**What the task requires**
Beneath this line is the data. Output exactly the lines from the line with "- Microsoft. VisualStudio. ToolboxControl" to the line with "Bağımlılık paketleri tanımlayıcı, ad, sürüm", both ends included, and nothing more.

**Records supplied**
=======

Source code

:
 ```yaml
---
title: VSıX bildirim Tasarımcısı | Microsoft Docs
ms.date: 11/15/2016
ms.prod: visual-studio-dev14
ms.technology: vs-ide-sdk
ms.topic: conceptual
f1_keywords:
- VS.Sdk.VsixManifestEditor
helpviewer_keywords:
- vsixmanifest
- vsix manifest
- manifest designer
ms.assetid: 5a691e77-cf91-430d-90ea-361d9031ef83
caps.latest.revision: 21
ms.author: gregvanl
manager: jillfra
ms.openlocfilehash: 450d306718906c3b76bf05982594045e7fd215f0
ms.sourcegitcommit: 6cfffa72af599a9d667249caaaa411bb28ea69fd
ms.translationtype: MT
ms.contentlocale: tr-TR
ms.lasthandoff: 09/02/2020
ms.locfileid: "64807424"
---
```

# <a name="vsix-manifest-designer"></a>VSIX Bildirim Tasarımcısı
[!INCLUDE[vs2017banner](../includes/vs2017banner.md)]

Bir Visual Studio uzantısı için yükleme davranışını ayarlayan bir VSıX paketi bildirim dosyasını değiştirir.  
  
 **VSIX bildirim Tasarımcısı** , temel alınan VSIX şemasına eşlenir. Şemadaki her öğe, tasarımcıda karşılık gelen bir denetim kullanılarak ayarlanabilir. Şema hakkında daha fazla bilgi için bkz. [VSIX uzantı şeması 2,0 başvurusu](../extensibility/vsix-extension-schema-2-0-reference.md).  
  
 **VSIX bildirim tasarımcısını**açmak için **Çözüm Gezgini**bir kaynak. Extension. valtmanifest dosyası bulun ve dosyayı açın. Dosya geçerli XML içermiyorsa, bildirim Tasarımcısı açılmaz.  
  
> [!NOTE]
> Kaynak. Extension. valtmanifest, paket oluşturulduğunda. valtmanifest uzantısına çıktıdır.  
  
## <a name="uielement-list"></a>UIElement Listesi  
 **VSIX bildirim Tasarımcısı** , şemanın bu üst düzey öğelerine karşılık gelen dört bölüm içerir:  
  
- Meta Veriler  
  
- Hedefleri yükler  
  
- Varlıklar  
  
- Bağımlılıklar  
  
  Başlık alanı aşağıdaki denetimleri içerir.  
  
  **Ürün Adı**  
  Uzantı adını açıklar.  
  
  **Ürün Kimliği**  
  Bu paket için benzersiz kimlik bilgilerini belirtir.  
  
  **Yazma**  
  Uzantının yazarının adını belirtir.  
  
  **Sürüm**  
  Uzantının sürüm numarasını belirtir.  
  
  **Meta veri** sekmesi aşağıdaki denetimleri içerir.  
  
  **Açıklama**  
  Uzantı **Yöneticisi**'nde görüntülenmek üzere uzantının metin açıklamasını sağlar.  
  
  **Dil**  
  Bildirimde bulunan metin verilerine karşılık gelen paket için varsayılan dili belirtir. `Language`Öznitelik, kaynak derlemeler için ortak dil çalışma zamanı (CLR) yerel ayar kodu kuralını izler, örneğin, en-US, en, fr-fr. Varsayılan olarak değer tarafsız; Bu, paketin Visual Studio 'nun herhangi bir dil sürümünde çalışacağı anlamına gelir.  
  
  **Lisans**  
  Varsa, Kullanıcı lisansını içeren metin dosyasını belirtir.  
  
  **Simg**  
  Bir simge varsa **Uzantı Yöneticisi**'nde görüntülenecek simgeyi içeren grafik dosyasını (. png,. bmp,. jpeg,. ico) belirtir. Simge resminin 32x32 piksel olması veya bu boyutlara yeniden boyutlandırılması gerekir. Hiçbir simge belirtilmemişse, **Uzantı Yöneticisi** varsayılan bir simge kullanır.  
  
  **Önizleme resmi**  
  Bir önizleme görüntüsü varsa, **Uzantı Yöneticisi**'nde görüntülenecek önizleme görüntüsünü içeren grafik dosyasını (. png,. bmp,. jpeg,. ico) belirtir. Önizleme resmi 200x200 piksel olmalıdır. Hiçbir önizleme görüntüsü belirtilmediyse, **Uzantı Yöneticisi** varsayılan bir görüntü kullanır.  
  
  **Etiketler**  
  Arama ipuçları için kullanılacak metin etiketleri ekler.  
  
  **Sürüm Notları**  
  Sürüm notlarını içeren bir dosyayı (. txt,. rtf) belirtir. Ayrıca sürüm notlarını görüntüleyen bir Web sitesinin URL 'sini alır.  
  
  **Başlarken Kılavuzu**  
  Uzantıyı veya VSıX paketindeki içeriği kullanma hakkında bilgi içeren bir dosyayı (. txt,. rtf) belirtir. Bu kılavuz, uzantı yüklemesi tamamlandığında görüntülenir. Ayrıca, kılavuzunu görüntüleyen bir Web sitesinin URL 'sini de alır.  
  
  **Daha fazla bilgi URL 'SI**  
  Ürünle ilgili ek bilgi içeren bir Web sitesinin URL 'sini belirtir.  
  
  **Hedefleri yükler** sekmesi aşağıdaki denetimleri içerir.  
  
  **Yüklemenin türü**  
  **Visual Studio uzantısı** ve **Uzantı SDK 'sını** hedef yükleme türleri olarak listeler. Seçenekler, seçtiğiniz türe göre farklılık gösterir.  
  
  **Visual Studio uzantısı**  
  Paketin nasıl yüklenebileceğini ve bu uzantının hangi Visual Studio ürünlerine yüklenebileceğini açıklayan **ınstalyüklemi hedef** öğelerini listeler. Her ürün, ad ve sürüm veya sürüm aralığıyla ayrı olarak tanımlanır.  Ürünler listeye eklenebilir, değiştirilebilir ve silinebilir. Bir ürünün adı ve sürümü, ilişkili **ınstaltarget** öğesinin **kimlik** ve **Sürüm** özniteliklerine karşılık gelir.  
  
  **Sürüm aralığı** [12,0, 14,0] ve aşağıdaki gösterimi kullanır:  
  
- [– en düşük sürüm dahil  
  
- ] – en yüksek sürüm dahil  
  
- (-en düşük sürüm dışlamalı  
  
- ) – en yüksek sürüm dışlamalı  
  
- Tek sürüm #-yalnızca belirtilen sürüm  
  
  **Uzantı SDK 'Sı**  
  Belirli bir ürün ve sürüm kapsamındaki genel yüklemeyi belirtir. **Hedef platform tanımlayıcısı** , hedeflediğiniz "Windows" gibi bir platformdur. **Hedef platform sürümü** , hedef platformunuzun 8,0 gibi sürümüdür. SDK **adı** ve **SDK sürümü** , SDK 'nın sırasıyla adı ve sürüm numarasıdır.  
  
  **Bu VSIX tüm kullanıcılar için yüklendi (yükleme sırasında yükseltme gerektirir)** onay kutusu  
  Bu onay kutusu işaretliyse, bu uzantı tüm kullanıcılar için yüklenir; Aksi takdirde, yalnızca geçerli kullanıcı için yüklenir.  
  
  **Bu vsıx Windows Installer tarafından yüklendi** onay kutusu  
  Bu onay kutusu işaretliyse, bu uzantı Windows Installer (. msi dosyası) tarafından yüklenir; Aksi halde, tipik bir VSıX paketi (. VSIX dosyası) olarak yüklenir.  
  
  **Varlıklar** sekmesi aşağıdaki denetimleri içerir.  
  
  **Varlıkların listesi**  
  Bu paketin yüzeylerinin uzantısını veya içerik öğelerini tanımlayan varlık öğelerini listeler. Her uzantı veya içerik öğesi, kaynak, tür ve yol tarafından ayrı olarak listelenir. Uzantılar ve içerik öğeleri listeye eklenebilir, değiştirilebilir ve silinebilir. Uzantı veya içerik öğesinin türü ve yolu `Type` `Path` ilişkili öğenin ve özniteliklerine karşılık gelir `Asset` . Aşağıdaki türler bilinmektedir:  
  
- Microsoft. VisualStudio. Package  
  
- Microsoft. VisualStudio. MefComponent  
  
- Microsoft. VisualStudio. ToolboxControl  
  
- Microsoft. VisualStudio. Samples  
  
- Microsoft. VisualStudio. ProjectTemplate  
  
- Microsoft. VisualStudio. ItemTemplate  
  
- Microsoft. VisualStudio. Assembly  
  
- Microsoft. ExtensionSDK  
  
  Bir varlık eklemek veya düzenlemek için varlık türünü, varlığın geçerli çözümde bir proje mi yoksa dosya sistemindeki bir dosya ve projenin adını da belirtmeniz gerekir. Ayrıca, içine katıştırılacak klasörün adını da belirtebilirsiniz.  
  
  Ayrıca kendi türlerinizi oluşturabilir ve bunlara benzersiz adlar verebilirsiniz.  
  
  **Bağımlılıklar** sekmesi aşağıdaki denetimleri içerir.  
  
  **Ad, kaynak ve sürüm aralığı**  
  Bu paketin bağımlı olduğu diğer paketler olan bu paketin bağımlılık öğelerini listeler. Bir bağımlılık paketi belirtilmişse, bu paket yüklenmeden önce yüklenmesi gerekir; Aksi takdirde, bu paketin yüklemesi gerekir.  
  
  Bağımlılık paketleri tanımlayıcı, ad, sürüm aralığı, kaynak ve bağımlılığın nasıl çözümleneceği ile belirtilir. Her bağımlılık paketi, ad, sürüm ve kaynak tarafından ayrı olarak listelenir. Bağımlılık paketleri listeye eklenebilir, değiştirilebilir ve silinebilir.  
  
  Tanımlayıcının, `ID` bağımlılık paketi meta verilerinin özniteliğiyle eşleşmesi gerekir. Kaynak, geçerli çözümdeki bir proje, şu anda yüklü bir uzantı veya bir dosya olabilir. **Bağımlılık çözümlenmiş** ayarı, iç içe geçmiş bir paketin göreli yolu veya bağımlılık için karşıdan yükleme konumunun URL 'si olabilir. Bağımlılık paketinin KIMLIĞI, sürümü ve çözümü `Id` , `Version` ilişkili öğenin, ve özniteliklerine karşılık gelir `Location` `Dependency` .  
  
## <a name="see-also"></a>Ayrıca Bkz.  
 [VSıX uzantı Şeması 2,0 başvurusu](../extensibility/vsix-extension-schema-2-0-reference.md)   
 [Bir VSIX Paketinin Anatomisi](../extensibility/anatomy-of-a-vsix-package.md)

=======

**Written answer**
- Microsoft. VisualStudio. ToolboxControl  
  
- Microsoft. VisualStudio. Samples  
  
- Microsoft. VisualStudio. ProjectTemplate  
  
- Microsoft. VisualStudio. ItemTemplate  
  
- Microsoft. VisualStudio. Assembly  
  
- Microsoft. ExtensionSDK  
  
  Bir varlık eklemek veya düzenlemek için varlık türünü, varlığın geçerli çözümde bir proje mi yoksa dosya sistemindeki bir dosya ve projenin adını da belirtmeniz gerekir. Ayrıca, içine katıştırılacak klasörün adını da belirtebilirsiniz.  
  
  Ayrıca kendi türlerinizi oluşturabilir ve bunlara benzersiz adlar verebilirsiniz.  
  
  **Bağımlılıklar** sekmesi aşağıdaki denetimleri içerir.  
  
  **Ad, kaynak ve sürüm aralığı**  
  Bu paketin bağımlı olduğu diğer paketler olan bu paketin bağımlılık öğelerini listeler. Bir bağımlılık paketi belirtilmişse, bu paket yüklenmeden önce yüklenmesi gerekir; Aksi takdirde, bu paketin yüklemesi gerekir.  
  
  Bağımlılık paketleri tanımlayıcı, ad, sürüm aralığı, kaynak ve bağımlılığın nasıl çözümleneceği ile belirtilir. Her bağımlılık paketi, ad, sürüm ve kaynak tarafından ayrı olarak listelenir. Bağımlılık paketleri listeye eklenebilir, değiştirilebilir ve silinebilir.  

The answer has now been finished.